New plans will involve drawings and pictures and/or three dimensional models, these days often computer generated. The plans for a new Bristol City stadium are no exception to this (see aerial view left) - many have been featured very prominently and repeatedly in the local press (eg here) as well as in the architects report (here) and on the Bristol City FC website (here). Pictures are familiar and require little specialist training to interpret, making them a powerful communications tool (which developers, planners, councils and the media are of course well aware of).
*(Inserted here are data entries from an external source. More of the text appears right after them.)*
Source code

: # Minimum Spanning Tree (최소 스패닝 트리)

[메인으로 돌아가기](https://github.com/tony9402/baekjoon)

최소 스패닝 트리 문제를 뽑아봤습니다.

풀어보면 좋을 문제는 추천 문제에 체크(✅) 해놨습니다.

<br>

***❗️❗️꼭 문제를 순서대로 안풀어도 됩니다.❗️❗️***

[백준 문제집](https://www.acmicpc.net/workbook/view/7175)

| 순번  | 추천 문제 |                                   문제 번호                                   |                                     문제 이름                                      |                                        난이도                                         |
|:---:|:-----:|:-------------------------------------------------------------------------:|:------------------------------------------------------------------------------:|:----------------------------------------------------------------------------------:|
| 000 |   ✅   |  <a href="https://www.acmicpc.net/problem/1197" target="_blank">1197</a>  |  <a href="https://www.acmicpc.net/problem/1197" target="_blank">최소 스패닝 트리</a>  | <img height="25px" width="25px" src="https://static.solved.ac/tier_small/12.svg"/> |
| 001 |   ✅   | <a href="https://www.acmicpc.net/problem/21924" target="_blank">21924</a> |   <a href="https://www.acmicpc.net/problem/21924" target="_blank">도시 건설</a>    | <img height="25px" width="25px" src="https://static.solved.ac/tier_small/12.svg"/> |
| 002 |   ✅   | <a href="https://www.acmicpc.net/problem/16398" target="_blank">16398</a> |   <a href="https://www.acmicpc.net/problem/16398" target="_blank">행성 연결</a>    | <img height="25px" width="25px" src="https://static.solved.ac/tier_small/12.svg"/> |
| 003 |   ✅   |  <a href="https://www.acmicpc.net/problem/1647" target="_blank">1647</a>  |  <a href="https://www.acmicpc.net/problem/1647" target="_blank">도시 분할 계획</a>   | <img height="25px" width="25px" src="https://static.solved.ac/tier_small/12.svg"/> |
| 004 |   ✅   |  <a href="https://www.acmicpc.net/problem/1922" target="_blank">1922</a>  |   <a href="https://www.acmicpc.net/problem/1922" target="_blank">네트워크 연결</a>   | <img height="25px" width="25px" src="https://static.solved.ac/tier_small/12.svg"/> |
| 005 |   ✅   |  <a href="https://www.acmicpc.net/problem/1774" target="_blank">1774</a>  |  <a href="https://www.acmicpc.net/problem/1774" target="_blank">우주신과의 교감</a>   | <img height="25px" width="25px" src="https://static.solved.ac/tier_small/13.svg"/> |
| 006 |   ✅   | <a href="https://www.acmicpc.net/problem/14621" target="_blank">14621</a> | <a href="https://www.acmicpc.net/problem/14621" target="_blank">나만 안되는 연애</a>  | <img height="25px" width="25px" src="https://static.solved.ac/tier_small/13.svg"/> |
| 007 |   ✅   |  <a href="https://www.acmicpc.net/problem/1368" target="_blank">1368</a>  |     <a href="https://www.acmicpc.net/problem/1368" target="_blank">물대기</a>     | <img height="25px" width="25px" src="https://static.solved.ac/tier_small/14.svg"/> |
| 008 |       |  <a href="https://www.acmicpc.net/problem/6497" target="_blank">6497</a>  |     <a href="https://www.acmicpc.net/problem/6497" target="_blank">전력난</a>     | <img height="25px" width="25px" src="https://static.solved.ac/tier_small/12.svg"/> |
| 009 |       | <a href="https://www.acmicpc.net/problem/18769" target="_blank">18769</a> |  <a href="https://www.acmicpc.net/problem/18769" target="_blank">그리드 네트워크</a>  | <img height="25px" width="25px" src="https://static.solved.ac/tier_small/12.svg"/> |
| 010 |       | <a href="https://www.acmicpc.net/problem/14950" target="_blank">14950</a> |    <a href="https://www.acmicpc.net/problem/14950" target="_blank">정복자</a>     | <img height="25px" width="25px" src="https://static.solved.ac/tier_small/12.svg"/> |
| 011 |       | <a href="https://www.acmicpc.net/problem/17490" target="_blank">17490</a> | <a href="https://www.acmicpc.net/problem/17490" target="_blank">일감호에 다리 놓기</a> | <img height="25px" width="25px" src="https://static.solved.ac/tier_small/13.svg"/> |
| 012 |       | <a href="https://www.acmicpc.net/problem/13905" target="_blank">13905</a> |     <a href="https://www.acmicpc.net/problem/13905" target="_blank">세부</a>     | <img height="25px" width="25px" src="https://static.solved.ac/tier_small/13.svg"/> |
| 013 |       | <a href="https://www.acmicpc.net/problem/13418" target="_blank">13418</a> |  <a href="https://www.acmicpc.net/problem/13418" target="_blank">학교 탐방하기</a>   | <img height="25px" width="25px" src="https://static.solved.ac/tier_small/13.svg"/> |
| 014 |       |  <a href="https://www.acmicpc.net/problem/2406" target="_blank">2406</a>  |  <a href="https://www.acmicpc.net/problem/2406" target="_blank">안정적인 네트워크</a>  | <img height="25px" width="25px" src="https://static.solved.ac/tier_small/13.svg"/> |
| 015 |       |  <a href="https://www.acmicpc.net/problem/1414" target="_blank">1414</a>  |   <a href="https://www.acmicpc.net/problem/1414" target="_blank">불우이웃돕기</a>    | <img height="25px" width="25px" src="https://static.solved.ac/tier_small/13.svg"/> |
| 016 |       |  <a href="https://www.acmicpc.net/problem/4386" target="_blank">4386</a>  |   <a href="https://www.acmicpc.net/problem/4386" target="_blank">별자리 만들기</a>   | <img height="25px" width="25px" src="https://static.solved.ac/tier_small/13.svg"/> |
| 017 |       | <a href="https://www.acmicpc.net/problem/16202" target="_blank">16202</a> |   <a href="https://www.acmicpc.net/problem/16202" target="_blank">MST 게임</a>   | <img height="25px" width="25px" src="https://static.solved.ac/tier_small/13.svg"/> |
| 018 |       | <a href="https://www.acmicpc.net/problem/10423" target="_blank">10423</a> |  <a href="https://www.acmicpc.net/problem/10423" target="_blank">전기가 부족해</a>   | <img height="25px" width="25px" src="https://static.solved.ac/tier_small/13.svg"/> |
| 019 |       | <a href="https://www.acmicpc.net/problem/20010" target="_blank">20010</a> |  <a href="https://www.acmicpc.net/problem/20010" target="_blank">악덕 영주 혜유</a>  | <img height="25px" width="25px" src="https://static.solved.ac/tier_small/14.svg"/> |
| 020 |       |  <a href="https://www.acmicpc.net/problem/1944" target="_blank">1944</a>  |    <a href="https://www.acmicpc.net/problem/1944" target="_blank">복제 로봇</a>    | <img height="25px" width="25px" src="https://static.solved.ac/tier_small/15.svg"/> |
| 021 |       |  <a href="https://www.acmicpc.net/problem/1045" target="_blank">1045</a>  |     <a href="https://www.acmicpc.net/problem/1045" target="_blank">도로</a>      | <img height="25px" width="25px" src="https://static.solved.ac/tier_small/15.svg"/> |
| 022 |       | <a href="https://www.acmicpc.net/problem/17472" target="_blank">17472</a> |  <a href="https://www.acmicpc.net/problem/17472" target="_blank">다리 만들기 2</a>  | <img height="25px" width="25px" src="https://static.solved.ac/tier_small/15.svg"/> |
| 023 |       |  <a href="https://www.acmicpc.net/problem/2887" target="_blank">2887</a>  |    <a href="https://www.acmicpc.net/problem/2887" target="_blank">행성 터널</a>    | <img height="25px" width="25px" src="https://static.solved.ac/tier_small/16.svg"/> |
Pictures are useful - but the viewer should consider both what is shown and what is not shown. Viewers need to weigh up how representative and realistic what someone has chosen to present to them for their chosen purpose, not necessarily the viewers purpose, truly is. People usually see things from the ground yet we are often given aerial views (as above) and not shown the view from residents back gardens (as is the case with the computer-generated pictures of the proposed Bristol City stadium the Evening Post has prominently featured).
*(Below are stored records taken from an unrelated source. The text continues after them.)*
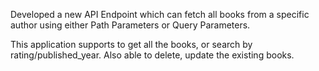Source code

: Developed a new API Endpoint which can fetch all books from a specific author using either Path Parameters or Query Parameters.

This application supports to get all the books, or search by rating/published_year. Also able to delete, update the existing books.


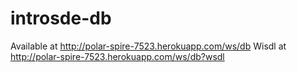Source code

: # introsde-db
Available at http://polar-spire-7523.herokuapp.com/ws/db
Wisdl at http://polar-spire-7523.herokuapp.com/ws/db?wsdl
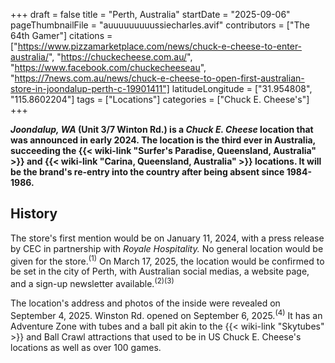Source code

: +++
draft = false
title = "Perth, Australia"
startDate = "2025-09-06"
pageThumbnailFile = "auuuuuuuuussiecharles.avif"
contributors = ["The 64th Gamer"]
citations = ["https://www.pizzamarketplace.com/news/chuck-e-cheese-to-enter-australia/", "https://chuckecheese.com.au/", "https://www.facebook.com/chuckecheeseau", "https://7news.com.au/news/chuck-e-cheese-to-open-first-australian-store-in-joondalup-perth-c-19901411"]
latitudeLongitude = ["31.954808", "115.8602204"]
tags = ["Locations"]
categories = ["Chuck E. Cheese's"]
+++

***Joondalup, WA* (Unit 3/7 Winton Rd.) is a *Chuck E. Cheese* location that was announced in early 2024.
The location is the third ever in Australia, succeeding the {{< wiki-link "Surfer's Paradise, Queensland, Australia" >}} and {{< wiki-link "Carina, Queensland, Australia" >}} locations. It will be the brand's re-entry into the country after being absent since 1984-1986.**

## History

The store's first mention would be on January 11, 2024, with a press release by CEC in partnership with *Royale Hospitality.* No general location would be given for the store.<sup>(1)</sup> On March 17, 2025, the location would be confirmed to be set in the city of Perth, with Australian social medias, a website page, and a sign-up newsletter available.<sup>(2)(3)</sup>

The location's address and photos of the inside were revealed on September 4, 2025. Winston Rd. opened on September 6, 2025.<sup>(4)</sup> It has an Adventure Zone with tubes and a ball pit akin to the {{< wiki-link "Skytubes" >}} and Ball Crawl attractions that used to be in US Chuck E. Cheese's locations as well as over 100 games.
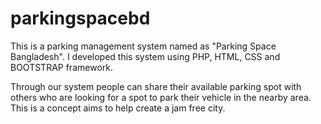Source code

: # parkingspacebd

This is a parking management system named as "Parking Space Bangladesh". I developed this system using PHP, HTML, CSS and BOOTSTRAP framework.

Through our system people can share their available parking spot with others who are looking for a spot to park their vehicle in the nearby area. 
This is a concept aims to help create a jam free city.
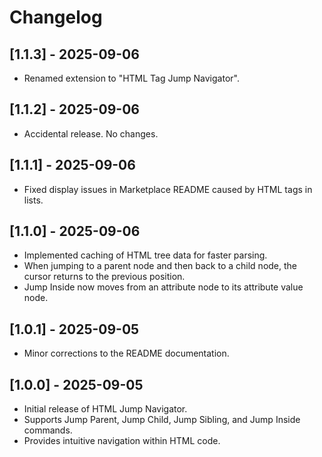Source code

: # Changelog

## [1.1.3] - 2025-09-06

- Renamed extension to "HTML Tag Jump Navigator".

## [1.1.2] - 2025-09-06

- Accidental release. No changes.

## [1.1.1] - 2025-09-06

- Fixed display issues in Marketplace README caused by HTML tags in lists.

## [1.1.0] - 2025-09-06

- Implemented caching of HTML tree data for faster parsing.
- When jumping to a parent node and then back to a child node, the cursor
  returns to the previous position.
- Jump Inside now moves from an attribute node to its attribute value node.

## [1.0.1] - 2025-09-05

- Minor corrections to the README documentation.

## [1.0.0] - 2025-09-05

- Initial release of HTML Jump Navigator.
- Supports Jump Parent, Jump Child, Jump Sibling, and Jump Inside commands.
- Provides intuitive navigation within HTML code.
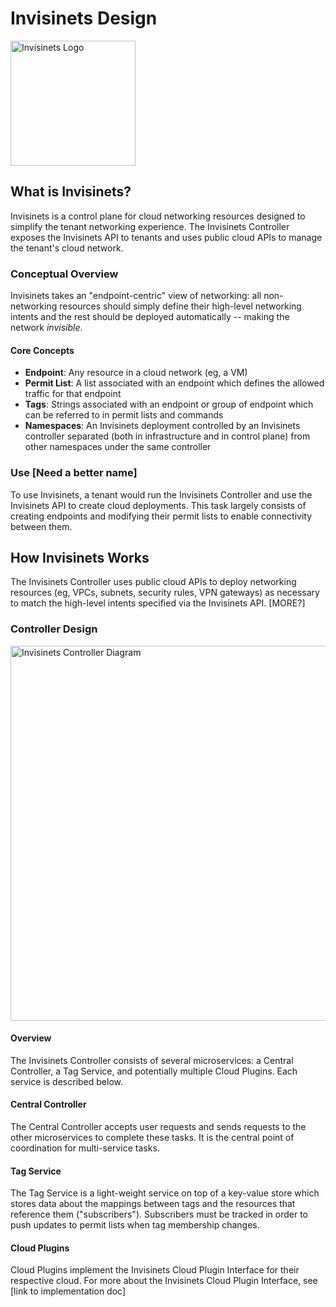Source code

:# Invisinets Design
<img src="logo.png" alt="Invisinets Logo" width="200"/>

## What is Invisinets?
Invisinets is a control plane for cloud networking resources designed to simplify the tenant networking experience. The Invisinets Controller exposes the Invisinets API to tenants and uses public cloud APIs to manage the tenant's cloud network.

### Conceptual Overview
Invisinets takes an "endpoint-centric" view of networking: all non-networking resources should simply define their high-level networking intents and the rest should be deployed automatically -- making the network *invisible*.

#### Core Concepts
* **Endpoint**: Any resource in a cloud network (eg, a VM)
* **Permit List**: A list associated with an endpoint which defines the allowed traffic for that endpoint
* **Tags**: Strings associated with an endpoint or group of endpoint which can be referred to in permit lists and commands
* **Namespaces**: An Invisinets deployment controlled by an Invisinets controller separated (both in infrastructure and in control plane) from other namespaces under the same controller

### Use [Need a better name]
To use Invisinets, a tenant would run the Invisinets Controller and use the Invisinets API to create cloud deployments. This task largely consists of creating endpoints and modifying their permit lists to enable connectivity between them.

## How Invisinets Works
The Invisinets Controller uses public cloud APIs to deploy networking resources (eg, VPCs, subnets, security rules, VPN gateways) as necessary to match the high-level intents specified via the Invisinets API. [MORE?]

### Controller Design
<img src="architecture.png" alt="Invisinets Controller Diagram" width="600"/>

#### Overview
The Invisinets Controller consists of several microservices: a Central Controller, a Tag Service, and potentially multiple Cloud Plugins. Each service is described below.

#### Central Controller
The Central Controller accepts user requests and sends requests to the other microservices to complete these tasks. It is the central point of coordination for multi-service tasks.

#### Tag Service
The Tag Service is a light-weight service on top of a key-value store which stores data about the mappings between tags and the resources that reference them ("subscribers"). Subscribers must be tracked in order to push updates to permit lists when tag membership changes.

#### Cloud Plugins
Cloud Plugins implement the Invisinets Cloud Plugin Interface for their respective cloud. For more about the Invisinets Cloud Plugin Interface, see [link to implementation doc]
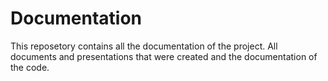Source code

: # Documentation

This reposetory contains all the documentation of the project. All documents and presentations that were created and the documentation of the code. 
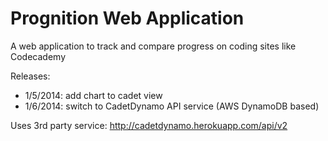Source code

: # Prognition Web Application

A web application to track and compare progress on coding sites like Codecademy

Releases:
- 1/5/2014: add chart to cadet view
- 1/6/2014: switch to CadetDynamo API service (AWS DynamoDB based)

Uses 3rd party service: http://cadetdynamo.herokuapp.com/api/v2
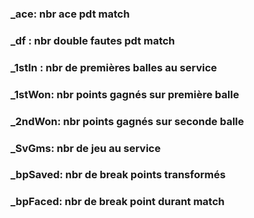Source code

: ### _ace: nbr ace pdt match
### _df : nbr double fautes pdt match 
### _1stIn : nbr de premières balles au service
### _1stWon: nbr points gagnés sur première balle 
### _2ndWon: nbr points gagnés sur seconde balle 
### _SvGms: nbr de jeu au service 
### _bpSaved: nbr de break points transformés
### _bpFaced: nbr de break point durant match 
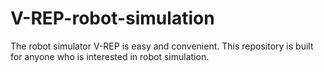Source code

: # V-REP-robot-simulation
The robot simulator V-REP is easy and convenient. 
This repository is built for anyone who is interested in robot simulation.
Many images we are presented with are shown in isolation or with the visual context that those producing the pictures want to give. The picture above shows one approach to the proposed Bristol City stadium which includes: a) very large, mature trees that would take years to grow b) a couple with the children just behind them. None of the images of the proposed stadium I've seen show any traffic or crowds whatsoever. Its not that the images we are presented with are 'wrong' its that they are partial and are selected to show what a narrow range of people want us to see!!